Vetronics of The Future Combat System

By Roland Piquepaille

According to this very long article from Military & Aerospace Electronics, vehicle electronics (vetronics) technologies will be at the heart of all future manned and unmanned vehicles of the U.S. Army. Advanced vetronics technologies include automatic target recognition, computer-based decision aids, high-speed distributed computing, robotics, and high-speed networks. In particular, networking will involve high-speed mobile networks, theater-level wired networks, ultra-broadband satellite networks and advanced IP communications. The article looks at all the components of the Future Combat System (FCS), which will link commanders and troops to manned or unmanned vehicles. Below, I'm focusing on one element: why automation and unmanned vehicles are so important in vetronics developments. Read more...

So, let's see why the U.S. Army is putting vetronics technology at the center of its future vehicles.

U.S. Army vehicle electronics (vetronics) designers are shifting virtually all their research-and-development money over to robotics and unmanned systems, and are looking to commercially developed technology to meet their future needs in manned vetronics systems.

"Over the last four to five years there has been a shift in our R&D investment," says Dr. Grace Bochenek, executive vice president for research, and technical director of the U.S. Army Tank, Automotive & Armaments Command (TARDEC) in Warren, Mich. "We have migrated to investments in unmanned ground platforms. All the Army's investment is in automation and unmanned systems."

Army leaders see automation and unmanned systems as important ways not only to reduce the number of crew members necessary to operate combat vehicles on the battlefield, but also to reduce the number of human beings who must operate vehicles in dangerous areas.

For example, the future 20-ton combat vehicles, which are part of the Future Combat System (FCS) program, will have only two crew members. But they will receive plenty of assistance from their vehicles.

Not only would [these Intelligent systems] enable two-man crews to control their own vehicle, keep in touch with other vehicles in the area and with their commanders, and keep track of the locations of friendly and enemy forces, but the station also would enable them to control unmanned ground and air vehicles.

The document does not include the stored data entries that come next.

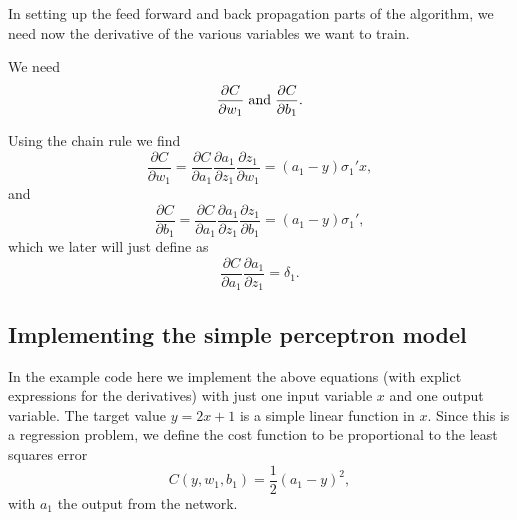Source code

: \documentclass[%
oneside,                 %
final,                   %
10pt]{article}
\begin{document}
In setting up the feed forward and back propagation parts of the
algorithm, we need now the derivative of the various variables we want
to train.

We need
\[
\frac{\partial C}{\partial w_1} \hspace{0.1cm}\mathrm{and}\hspace{0.1cm}\frac{\partial C}{\partial b_1}. 
\]

Using the chain rule we find 
\[
\frac{\partial C}{\partial w_1}=\frac{\partial C}{\partial a_1}\frac{\partial a_1}{\partial z_1}\frac{\partial z_1}{\partial w_1}=(a_1-y)\sigma_1'x,
\]
and
\[
\frac{\partial C}{\partial b_1}=\frac{\partial C}{\partial a_1}\frac{\partial a_1}{\partial z_1}\frac{\partial z_1}{\partial b_1}=(a_1-y)\sigma_1',
\]
which we later will just define as
\[
\frac{\partial C}{\partial a_1}\frac{\partial a_1}{\partial z_1}=\delta_1.
\]

\subsection{Implementing the simple perceptron model}

In the example code here we implement the above equations (with explict
expressions for the derivatives) with just one input variable $x$ and
one output variable.  The target value $y=2x+1$ is a simple linear
function in $x$. Since this is a regression problem, we define the cost function to be proportional to the least squares error
\[
C(y,w_1,b_1)=\frac{1}{2}(a_1-y)^2,
\]
with $a_1$ the output from the network.
\end{document}
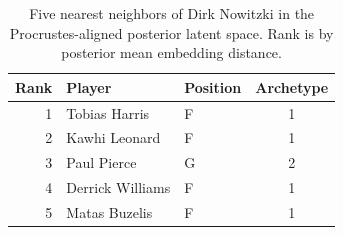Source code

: \begin{table}[htbp]
  \centering\small
  \begin{tabular}{rllc}
    \toprule
    Rank & Player & Position & Archetype \\
    \midrule
    1 & Tobias Harris & F & 1 \\
    2 & Kawhi Leonard & F & 1 \\
    3 & Paul Pierce & G & 2 \\
    4 & Derrick Williams & F & 1 \\
    5 & Matas Buzelis & F & 1 \\
    \bottomrule
  \end{tabular}
  \caption{Five nearest neighbors of Dirk Nowitzki in the Procrustes-aligned posterior latent space. Rank is by posterior mean embedding distance.}
  \label{tab:Dirk_Nowitzki_neighbors}
\end{table}

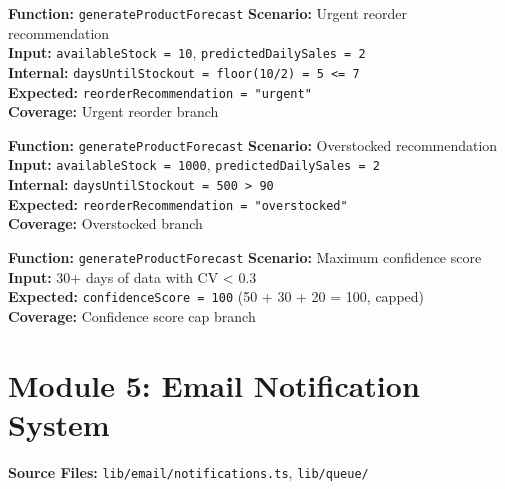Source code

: \documentclass[12pt,a4paper]{report}
\newcommand{\ptwo}{\textbf{\color{p2orange}P2}}
\newcommand{\pthree}{\textbf{\color{p3blue}P3}}
\begin{document}
\begin{tcolorbox}[testbox,title={FORE-013 \hfill \ptwo}]
\textbf{Function:} \texttt{generateProductForecast} \quad \textbf{Scenario:} Urgent reorder recommendation \\
\textbf{Input:} \texttt{availableStock = 10}, \texttt{predictedDailySales = 2} \\
\textbf{Internal:} \texttt{daysUntilStockout = floor(10/2) = 5 <= 7} \\
\textbf{Expected:} \texttt{reorderRecommendation = "urgent"} \\
\textbf{Coverage:} Urgent reorder branch
\end{tcolorbox}

\begin{tcolorbox}[testbox,title={FORE-014 \hfill \ptwo}]
\textbf{Function:} \texttt{generateProductForecast} \quad \textbf{Scenario:} Overstocked recommendation \\
\textbf{Input:} \texttt{availableStock = 1000}, \texttt{predictedDailySales = 2} \\
\textbf{Internal:} \texttt{daysUntilStockout = 500 > 90} \\
\textbf{Expected:} \texttt{reorderRecommendation = "overstocked"} \\
\textbf{Coverage:} Overstocked branch
\end{tcolorbox}

\begin{tcolorbox}[testbox,title={FORE-015 \hfill \pthree}]
\textbf{Function:} \texttt{generateProductForecast} \quad \textbf{Scenario:} Maximum confidence score \\
\textbf{Input:} 30+ days of data with CV < 0.3 \\
\textbf{Expected:} \texttt{confidenceScore = 100} (50 + 30 + 20 = 100, capped) \\
\textbf{Coverage:} Confidence score cap branch
\end{tcolorbox}

\section{Module 5: Email Notification System}

\textbf{Source Files:} \texttt{lib/email/notifications.ts}, \texttt{lib/queue/}
\end{document}
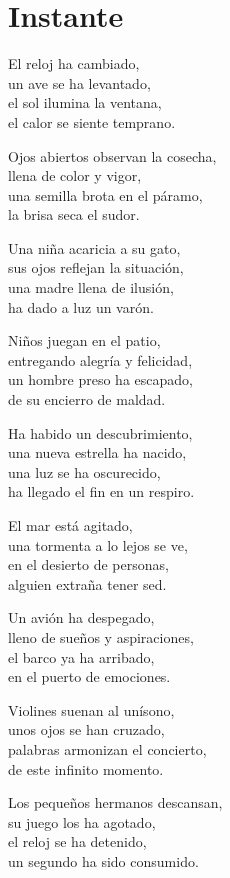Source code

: \section*{Instante}
\label{Instante}

\vspace{1em}
\begin{center}
El reloj ha cambiado,\\ 
un ave se ha levantado,\\ 
el sol ilumina la ventana,\\ 
el calor se siente temprano.

\vspace{1em} 
Ojos abiertos observan la cosecha,\\ 
llena de color y vigor,\\ 
una semilla brota en el páramo,\\ 
la brisa seca el sudor.

\vspace{1em} 
Una niña acaricia a su gato,\\ 
sus ojos reflejan la situación,\\ 
una madre llena de ilusión,\\ 
ha dado a luz un varón.

\vspace{1em} 
Niños juegan en el patio,\\ 
entregando alegría y felicidad,\\ 
un hombre preso ha escapado,\\ 
de su encierro de maldad.

\vspace{1em} 
Ha habido un descubrimiento,\\ 
una nueva estrella ha nacido,\\ 
una luz se ha oscurecido,\\ 
ha llegado el fin en un respiro.

\vspace{1em} 
El mar está agitado,\\ 
una tormenta a lo lejos se ve,\\ 
en el desierto de personas,\\ 
alguien extraña tener sed.

\vspace{1em} 
Un avión ha despegado,\\ 
lleno de sueños y aspiraciones,\\ 
el barco ya ha arribado,\\ 
en el puerto de emociones.

\vspace{1em} 
Violines suenan al unísono,\\ 
unos ojos se han cruzado,\\ 
palabras armonizan el concierto,\\ 
de este infinito momento.

\vspace{1em} 
Los pequeños hermanos descansan,\\ 
su juego los ha agotado,\\ 
el reloj se ha detenido,\\ 
un segundo ha sido consumido.

\end{center}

At the moment, this project revolves around the Crew Integration and Automation Test Bed Advanced Technology Demonstration, otherwise known as CAT-ATD. This project is to demonstrate the crew interfaces, automation, and integration technologies necessary to meet the future needs of two-man combat vehicle crews.

	Here is a diagram of the Crew integration and Automation Testbed (CAT) Advanced Technology Demonstrator (ATD) showing its components (Credit: U.S. Army).
	And here is an artist's rendition of the CAT-ATD showing the crew interfaces, automation, and integration technologies (Credit: Not listed, but probably U.S. Army).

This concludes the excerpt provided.